___ DATA SECTION ___
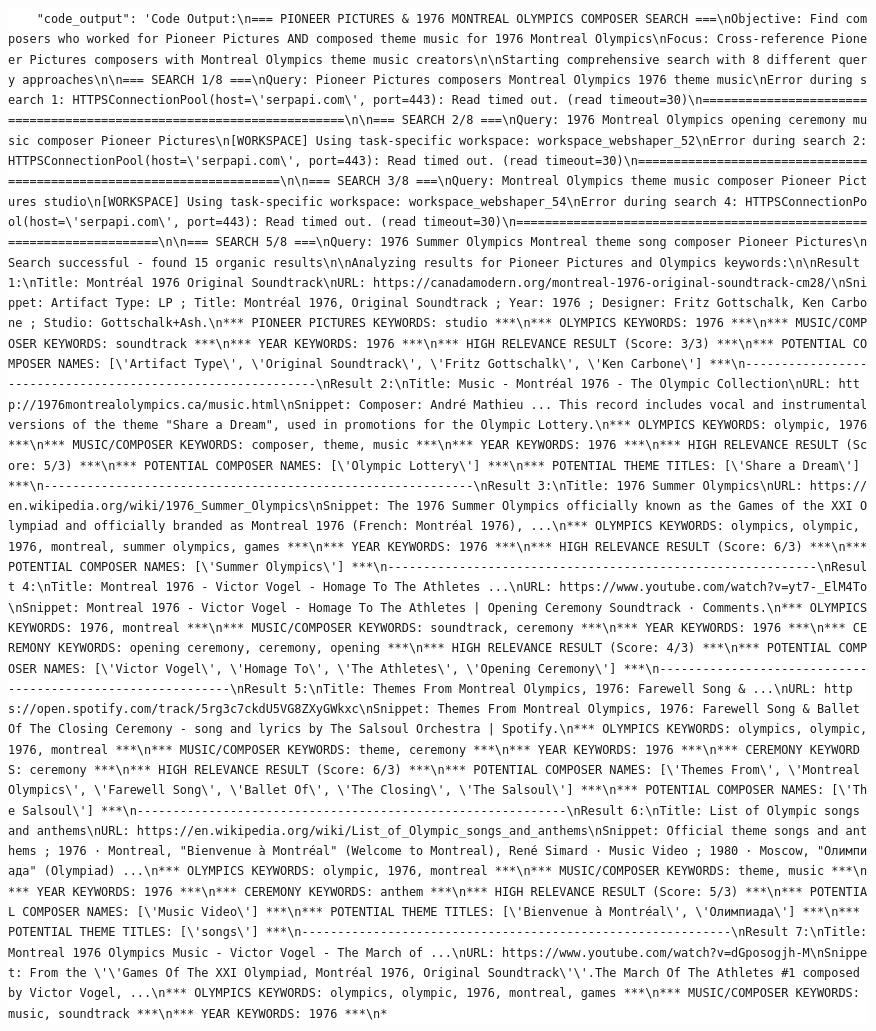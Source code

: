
 ```
    "code_output": 'Code Output:\n=== PIONEER PICTURES & 1976 MONTREAL OLYMPICS COMPOSER SEARCH ===\nObjective: Find composers who worked for Pioneer Pictures AND composed theme music for 1976 Montreal Olympics\nFocus: Cross-reference Pioneer Pictures composers with Montreal Olympics theme music creators\n\nStarting comprehensive search with 8 different query approaches\n\n=== SEARCH 1/8 ===\nQuery: Pioneer Pictures composers Montreal Olympics 1976 theme music\nError during search 1: HTTPSConnectionPool(host=\'serpapi.com\', port=443): Read timed out. (read timeout=30)\n======================================================================\n\n=== SEARCH 2/8 ===\nQuery: 1976 Montreal Olympics opening ceremony music composer Pioneer Pictures\n[WORKSPACE] Using task-specific workspace: workspace_webshaper_52\nError during search 2: HTTPSConnectionPool(host=\'serpapi.com\', port=443): Read timed out. (read timeout=30)\n======================================================================\n\n=== SEARCH 3/8 ===\nQuery: Montreal Olympics theme music composer Pioneer Pictures studio\n[WORKSPACE] Using task-specific workspace: workspace_webshaper_54\nError during search 4: HTTPSConnectionPool(host=\'serpapi.com\', port=443): Read timed out. (read timeout=30)\n======================================================================\n\n=== SEARCH 5/8 ===\nQuery: 1976 Summer Olympics Montreal theme song composer Pioneer Pictures\nSearch successful - found 15 organic results\n\nAnalyzing results for Pioneer Pictures and Olympics keywords:\n\nResult 1:\nTitle: Montréal 1976 Original Soundtrack\nURL: https://canadamodern.org/montreal-1976-original-soundtrack-cm28/\nSnippet: Artifact Type: LP ; Title: Montréal 1976, Original Soundtrack ; Year: 1976 ; Designer: Fritz Gottschalk, Ken Carbone ; Studio: Gottschalk+Ash.\n*** PIONEER PICTURES KEYWORDS: studio ***\n*** OLYMPICS KEYWORDS: 1976 ***\n*** MUSIC/COMPOSER KEYWORDS: soundtrack ***\n*** YEAR KEYWORDS: 1976 ***\n*** HIGH RELEVANCE RESULT (Score: 3/3) ***\n*** POTENTIAL COMPOSER NAMES: [\'Artifact Type\', \'Original Soundtrack\', \'Fritz Gottschalk\', \'Ken Carbone\'] ***\n------------------------------------------------------------\nResult 2:\nTitle: Music - Montréal 1976 - The Olympic Collection\nURL: http://1976montrealolympics.ca/music.html\nSnippet: Composer: André Mathieu ... This record includes vocal and instrumental versions of the theme "Share a Dream", used in promotions for the Olympic Lottery.\n*** OLYMPICS KEYWORDS: olympic, 1976 ***\n*** MUSIC/COMPOSER KEYWORDS: composer, theme, music ***\n*** YEAR KEYWORDS: 1976 ***\n*** HIGH RELEVANCE RESULT (Score: 5/3) ***\n*** POTENTIAL COMPOSER NAMES: [\'Olympic Lottery\'] ***\n*** POTENTIAL THEME TITLES: [\'Share a Dream\'] ***\n------------------------------------------------------------\nResult 3:\nTitle: 1976 Summer Olympics\nURL: https://en.wikipedia.org/wiki/1976_Summer_Olympics\nSnippet: The 1976 Summer Olympics officially known as the Games of the XXI Olympiad and officially branded as Montreal 1976 (French: Montréal 1976), ...\n*** OLYMPICS KEYWORDS: olympics, olympic, 1976, montreal, summer olympics, games ***\n*** YEAR KEYWORDS: 1976 ***\n*** HIGH RELEVANCE RESULT (Score: 6/3) ***\n*** POTENTIAL COMPOSER NAMES: [\'Summer Olympics\'] ***\n------------------------------------------------------------\nResult 4:\nTitle: Montreal 1976 - Victor Vogel - Homage To The Athletes ...\nURL: https://www.youtube.com/watch?v=yt7-_ElM4To\nSnippet: Montreal 1976 - Victor Vogel - Homage To The Athletes | Opening Ceremony Soundtrack · Comments.\n*** OLYMPICS KEYWORDS: 1976, montreal ***\n*** MUSIC/COMPOSER KEYWORDS: soundtrack, ceremony ***\n*** YEAR KEYWORDS: 1976 ***\n*** CEREMONY KEYWORDS: opening ceremony, ceremony, opening ***\n*** HIGH RELEVANCE RESULT (Score: 4/3) ***\n*** POTENTIAL COMPOSER NAMES: [\'Victor Vogel\', \'Homage To\', \'The Athletes\', \'Opening Ceremony\'] ***\n------------------------------------------------------------\nResult 5:\nTitle: Themes From Montreal Olympics, 1976: Farewell Song & ...\nURL: https://open.spotify.com/track/5rg3c7ckdU5VG8ZXyGWkxc\nSnippet: Themes From Montreal Olympics, 1976: Farewell Song & Ballet Of The Closing Ceremony - song and lyrics by The Salsoul Orchestra | Spotify.\n*** OLYMPICS KEYWORDS: olympics, olympic, 1976, montreal ***\n*** MUSIC/COMPOSER KEYWORDS: theme, ceremony ***\n*** YEAR KEYWORDS: 1976 ***\n*** CEREMONY KEYWORDS: ceremony ***\n*** HIGH RELEVANCE RESULT (Score: 6/3) ***\n*** POTENTIAL COMPOSER NAMES: [\'Themes From\', \'Montreal Olympics\', \'Farewell Song\', \'Ballet Of\', \'The Closing\', \'The Salsoul\'] ***\n*** POTENTIAL COMPOSER NAMES: [\'The Salsoul\'] ***\n------------------------------------------------------------\nResult 6:\nTitle: List of Olympic songs and anthems\nURL: https://en.wikipedia.org/wiki/List_of_Olympic_songs_and_anthems\nSnippet: Official theme songs and anthems ; 1976 · Montreal, "Bienvenue à Montréal" (Welcome to Montreal), René Simard · Music Video ; 1980 · Moscow, "Олимпиада" (Olympiad) ...\n*** OLYMPICS KEYWORDS: olympic, 1976, montreal ***\n*** MUSIC/COMPOSER KEYWORDS: theme, music ***\n*** YEAR KEYWORDS: 1976 ***\n*** CEREMONY KEYWORDS: anthem ***\n*** HIGH RELEVANCE RESULT (Score: 5/3) ***\n*** POTENTIAL COMPOSER NAMES: [\'Music Video\'] ***\n*** POTENTIAL THEME TITLES: [\'Bienvenue à Montréal\', \'Олимпиада\'] ***\n*** POTENTIAL THEME TITLES: [\'songs\'] ***\n------------------------------------------------------------\nResult 7:\nTitle: Montreal 1976 Olympics Music - Victor Vogel - The March of ...\nURL: https://www.youtube.com/watch?v=dGposogjh-M\nSnippet: From the \'\'Games Of The XXI Olympiad, Montréal 1976, Original Soundtrack\'\'.The March Of The Athletes #1 composed by Victor Vogel, ...\n*** OLYMPICS KEYWORDS: olympics, olympic, 1976, montreal, games ***\n*** MUSIC/COMPOSER KEYWORDS: music, soundtrack ***\n*** YEAR KEYWORDS: 1976 ***\n*
```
___
Retype each record exactly as it appears above and drop the images.

Source code

:
 ```
    "code_output": 'Code Output:\n=== PIONEER PICTURES & 1976 MONTREAL OLYMPICS COMPOSER SEARCH ===\nObjective: Find composers who worked for Pioneer Pictures AND composed theme music for 1976 Montreal Olympics\nFocus: Cross-reference Pioneer Pictures composers with Montreal Olympics theme music creators\n\nStarting comprehensive search with 8 different query approaches\n\n=== SEARCH 1/8 ===\nQuery: Pioneer Pictures composers Montreal Olympics 1976 theme music\nError during search 1: HTTPSConnectionPool(host=\'serpapi.com\', port=443): Read timed out. (read timeout=30)\n======================================================================\n\n=== SEARCH 2/8 ===\nQuery: 1976 Montreal Olympics opening ceremony music composer Pioneer Pictures\n[WORKSPACE] Using task-specific workspace: workspace_webshaper_52\nError during search 2: HTTPSConnectionPool(host=\'serpapi.com\', port=443): Read timed out. (read timeout=30)\n======================================================================\n\n=== SEARCH 3/8 ===\nQuery: Montreal Olympics theme music composer Pioneer Pictures studio\n[WORKSPACE] Using task-specific workspace: workspace_webshaper_54\nError during search 4: HTTPSConnectionPool(host=\'serpapi.com\', port=443): Read timed out. (read timeout=30)\n======================================================================\n\n=== SEARCH 5/8 ===\nQuery: 1976 Summer Olympics Montreal theme song composer Pioneer Pictures\nSearch successful - found 15 organic results\n\nAnalyzing results for Pioneer Pictures and Olympics keywords:\n\nResult 1:\nTitle: Montréal 1976 Original Soundtrack\nURL: https://canadamodern.org/montreal-1976-original-soundtrack-cm28/\nSnippet: Artifact Type: LP ; Title: Montréal 1976, Original Soundtrack ; Year: 1976 ; Designer: Fritz Gottschalk, Ken Carbone ; Studio: Gottschalk+Ash.\n*** PIONEER PICTURES KEYWORDS: studio ***\n*** OLYMPICS KEYWORDS: 1976 ***\n*** MUSIC/COMPOSER KEYWORDS: soundtrack ***\n*** YEAR KEYWORDS: 1976 ***\n*** HIGH RELEVANCE RESULT (Score: 3/3) ***\n*** POTENTIAL COMPOSER NAMES: [\'Artifact Type\', \'Original Soundtrack\', \'Fritz Gottschalk\', \'Ken Carbone\'] ***\n------------------------------------------------------------\nResult 2:\nTitle: Music - Montréal 1976 - The Olympic Collection\nURL: http://1976montrealolympics.ca/music.html\nSnippet: Composer: André Mathieu ... This record includes vocal and instrumental versions of the theme "Share a Dream", used in promotions for the Olympic Lottery.\n*** OLYMPICS KEYWORDS: olympic, 1976 ***\n*** MUSIC/COMPOSER KEYWORDS: composer, theme, music ***\n*** YEAR KEYWORDS: 1976 ***\n*** HIGH RELEVANCE RESULT (Score: 5/3) ***\n*** POTENTIAL COMPOSER NAMES: [\'Olympic Lottery\'] ***\n*** POTENTIAL THEME TITLES: [\'Share a Dream\'] ***\n------------------------------------------------------------\nResult 3:\nTitle: 1976 Summer Olympics\nURL: https://en.wikipedia.org/wiki/1976_Summer_Olympics\nSnippet: The 1976 Summer Olympics officially known as the Games of the XXI Olympiad and officially branded as Montreal 1976 (French: Montréal 1976), ...\n*** OLYMPICS KEYWORDS: olympics, olympic, 1976, montreal, summer olympics, games ***\n*** YEAR KEYWORDS: 1976 ***\n*** HIGH RELEVANCE RESULT (Score: 6/3) ***\n*** POTENTIAL COMPOSER NAMES: [\'Summer Olympics\'] ***\n------------------------------------------------------------\nResult 4:\nTitle: Montreal 1976 - Victor Vogel - Homage To The Athletes ...\nURL: https://www.youtube.com/watch?v=yt7-_ElM4To\nSnippet: Montreal 1976 - Victor Vogel - Homage To The Athletes | Opening Ceremony Soundtrack · Comments.\n*** OLYMPICS KEYWORDS: 1976, montreal ***\n*** MUSIC/COMPOSER KEYWORDS: soundtrack, ceremony ***\n*** YEAR KEYWORDS: 1976 ***\n*** CEREMONY KEYWORDS: opening ceremony, ceremony, opening ***\n*** HIGH RELEVANCE RESULT (Score: 4/3) ***\n*** POTENTIAL COMPOSER NAMES: [\'Victor Vogel\', \'Homage To\', \'The Athletes\', \'Opening Ceremony\'] ***\n------------------------------------------------------------\nResult 5:\nTitle: Themes From Montreal Olympics, 1976: Farewell Song & ...\nURL: https://open.spotify.com/track/5rg3c7ckdU5VG8ZXyGWkxc\nSnippet: Themes From Montreal Olympics, 1976: Farewell Song & Ballet Of The Closing Ceremony - song and lyrics by The Salsoul Orchestra | Spotify.\n*** OLYMPICS KEYWORDS: olympics, olympic, 1976, montreal ***\n*** MUSIC/COMPOSER KEYWORDS: theme, ceremony ***\n*** YEAR KEYWORDS: 1976 ***\n*** CEREMONY KEYWORDS: ceremony ***\n*** HIGH RELEVANCE RESULT (Score: 6/3) ***\n*** POTENTIAL COMPOSER NAMES: [\'Themes From\', \'Montreal Olympics\', \'Farewell Song\', \'Ballet Of\', \'The Closing\', \'The Salsoul\'] ***\n*** POTENTIAL COMPOSER NAMES: [\'The Salsoul\'] ***\n------------------------------------------------------------\nResult 6:\nTitle: List of Olympic songs and anthems\nURL: https://en.wikipedia.org/wiki/List_of_Olympic_songs_and_anthems\nSnippet: Official theme songs and anthems ; 1976 · Montreal, "Bienvenue à Montréal" (Welcome to Montreal), René Simard · Music Video ; 1980 · Moscow, "Олимпиада" (Olympiad) ...\n*** OLYMPICS KEYWORDS: olympic, 1976, montreal ***\n*** MUSIC/COMPOSER KEYWORDS: theme, music ***\n*** YEAR KEYWORDS: 1976 ***\n*** CEREMONY KEYWORDS: anthem ***\n*** HIGH RELEVANCE RESULT (Score: 5/3) ***\n*** POTENTIAL COMPOSER NAMES: [\'Music Video\'] ***\n*** POTENTIAL THEME TITLES: [\'Bienvenue à Montréal\', \'Олимпиада\'] ***\n*** POTENTIAL THEME TITLES: [\'songs\'] ***\n------------------------------------------------------------\nResult 7:\nTitle: Montreal 1976 Olympics Music - Victor Vogel - The March of ...\nURL: https://www.youtube.com/watch?v=dGposogjh-M\nSnippet: From the \'\'Games Of The XXI Olympiad, Montréal 1976, Original Soundtrack\'\'.The March Of The Athletes #1 composed by Victor Vogel, ...\n*** OLYMPICS KEYWORDS: olympics, olympic, 1976, montreal, games ***\n*** MUSIC/COMPOSER KEYWORDS: music, soundtrack ***\n*** YEAR KEYWORDS: 1976 ***\n*
```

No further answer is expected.